WHAT NEEDS TO BE DONE: Only lines with the string "Lautsprecher" should be returned from the data below.

DATA:
---------------

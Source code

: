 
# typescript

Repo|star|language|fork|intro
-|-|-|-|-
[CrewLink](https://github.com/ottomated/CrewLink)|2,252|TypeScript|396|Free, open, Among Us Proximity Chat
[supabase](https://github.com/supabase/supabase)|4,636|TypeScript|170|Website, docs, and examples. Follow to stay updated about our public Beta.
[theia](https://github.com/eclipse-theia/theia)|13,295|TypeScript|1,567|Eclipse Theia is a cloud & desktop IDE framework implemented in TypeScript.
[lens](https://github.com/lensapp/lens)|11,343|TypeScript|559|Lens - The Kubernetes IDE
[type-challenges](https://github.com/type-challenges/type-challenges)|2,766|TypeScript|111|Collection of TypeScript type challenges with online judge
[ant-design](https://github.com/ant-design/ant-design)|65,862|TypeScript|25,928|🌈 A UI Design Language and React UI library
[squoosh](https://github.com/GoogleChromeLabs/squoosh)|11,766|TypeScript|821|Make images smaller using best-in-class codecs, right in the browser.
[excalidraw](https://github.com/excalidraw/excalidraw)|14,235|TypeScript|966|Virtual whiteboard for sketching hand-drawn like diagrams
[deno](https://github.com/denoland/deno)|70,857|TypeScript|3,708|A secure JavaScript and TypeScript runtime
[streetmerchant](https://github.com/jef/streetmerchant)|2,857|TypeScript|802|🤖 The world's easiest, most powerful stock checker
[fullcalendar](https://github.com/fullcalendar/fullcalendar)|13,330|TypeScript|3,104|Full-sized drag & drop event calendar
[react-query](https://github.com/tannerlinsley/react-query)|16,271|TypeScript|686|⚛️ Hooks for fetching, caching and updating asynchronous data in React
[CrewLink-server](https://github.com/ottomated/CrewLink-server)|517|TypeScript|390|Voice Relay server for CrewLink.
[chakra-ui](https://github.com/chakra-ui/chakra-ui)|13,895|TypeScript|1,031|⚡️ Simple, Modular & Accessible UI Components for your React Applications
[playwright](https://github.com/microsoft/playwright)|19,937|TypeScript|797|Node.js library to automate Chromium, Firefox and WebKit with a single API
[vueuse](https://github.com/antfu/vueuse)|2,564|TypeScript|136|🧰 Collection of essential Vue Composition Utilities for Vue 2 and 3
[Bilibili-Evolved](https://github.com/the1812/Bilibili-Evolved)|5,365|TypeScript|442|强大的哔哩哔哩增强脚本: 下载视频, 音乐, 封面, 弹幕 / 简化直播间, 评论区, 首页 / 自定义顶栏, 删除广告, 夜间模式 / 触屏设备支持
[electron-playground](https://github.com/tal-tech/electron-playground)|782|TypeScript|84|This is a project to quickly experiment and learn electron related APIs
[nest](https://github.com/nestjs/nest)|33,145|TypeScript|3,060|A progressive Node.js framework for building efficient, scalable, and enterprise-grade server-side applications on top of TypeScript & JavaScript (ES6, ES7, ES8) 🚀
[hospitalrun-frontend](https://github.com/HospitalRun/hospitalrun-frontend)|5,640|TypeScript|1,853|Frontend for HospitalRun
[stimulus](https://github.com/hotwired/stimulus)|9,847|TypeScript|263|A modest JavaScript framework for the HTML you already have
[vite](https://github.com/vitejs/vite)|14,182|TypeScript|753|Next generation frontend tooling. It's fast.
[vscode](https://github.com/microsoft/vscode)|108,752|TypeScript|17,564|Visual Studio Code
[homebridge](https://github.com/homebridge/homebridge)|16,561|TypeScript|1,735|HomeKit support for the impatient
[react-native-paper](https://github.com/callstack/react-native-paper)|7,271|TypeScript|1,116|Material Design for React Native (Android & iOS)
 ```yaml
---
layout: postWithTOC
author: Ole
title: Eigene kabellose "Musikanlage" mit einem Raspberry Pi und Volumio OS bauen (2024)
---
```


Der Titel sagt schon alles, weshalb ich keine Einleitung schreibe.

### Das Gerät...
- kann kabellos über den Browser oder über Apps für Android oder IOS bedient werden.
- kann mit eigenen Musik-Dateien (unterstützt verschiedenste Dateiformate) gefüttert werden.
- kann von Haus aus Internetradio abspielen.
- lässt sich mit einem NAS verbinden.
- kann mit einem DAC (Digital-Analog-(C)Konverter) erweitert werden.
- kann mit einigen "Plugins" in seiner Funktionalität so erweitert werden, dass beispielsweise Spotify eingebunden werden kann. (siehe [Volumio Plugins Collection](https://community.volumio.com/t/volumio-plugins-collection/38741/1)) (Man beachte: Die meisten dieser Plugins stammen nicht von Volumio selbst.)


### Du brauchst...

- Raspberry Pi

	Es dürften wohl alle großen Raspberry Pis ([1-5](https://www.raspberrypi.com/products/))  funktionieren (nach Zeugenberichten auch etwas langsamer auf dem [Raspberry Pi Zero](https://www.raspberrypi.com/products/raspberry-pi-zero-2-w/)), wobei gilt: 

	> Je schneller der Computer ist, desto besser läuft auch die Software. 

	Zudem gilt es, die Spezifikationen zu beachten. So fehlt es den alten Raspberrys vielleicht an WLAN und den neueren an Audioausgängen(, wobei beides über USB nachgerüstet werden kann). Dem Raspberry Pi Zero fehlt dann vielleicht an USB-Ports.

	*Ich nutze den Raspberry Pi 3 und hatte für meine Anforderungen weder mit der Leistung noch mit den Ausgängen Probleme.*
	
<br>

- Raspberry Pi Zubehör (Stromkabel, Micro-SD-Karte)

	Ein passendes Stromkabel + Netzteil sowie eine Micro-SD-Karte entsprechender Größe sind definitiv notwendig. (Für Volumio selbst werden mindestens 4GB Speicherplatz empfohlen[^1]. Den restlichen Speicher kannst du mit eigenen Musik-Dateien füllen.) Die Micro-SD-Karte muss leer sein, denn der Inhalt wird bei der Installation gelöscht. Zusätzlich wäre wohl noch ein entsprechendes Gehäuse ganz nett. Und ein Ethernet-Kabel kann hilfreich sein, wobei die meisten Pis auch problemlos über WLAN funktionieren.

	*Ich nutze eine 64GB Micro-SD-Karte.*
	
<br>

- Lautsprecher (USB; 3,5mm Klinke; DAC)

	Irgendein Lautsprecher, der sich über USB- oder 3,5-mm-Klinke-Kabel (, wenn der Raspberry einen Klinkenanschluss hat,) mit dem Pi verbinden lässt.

---------------

SOLUTION FOR THIS PROBLEM:
- Lautsprecher (USB; 3,5mm Klinke; DAC)
	Irgendein Lautsprecher, der sich über USB- oder 3,5-mm-Klinke-Kabel (, wenn der Raspberry einen Klinkenanschluss hat,) mit dem Pi verbinden lässt.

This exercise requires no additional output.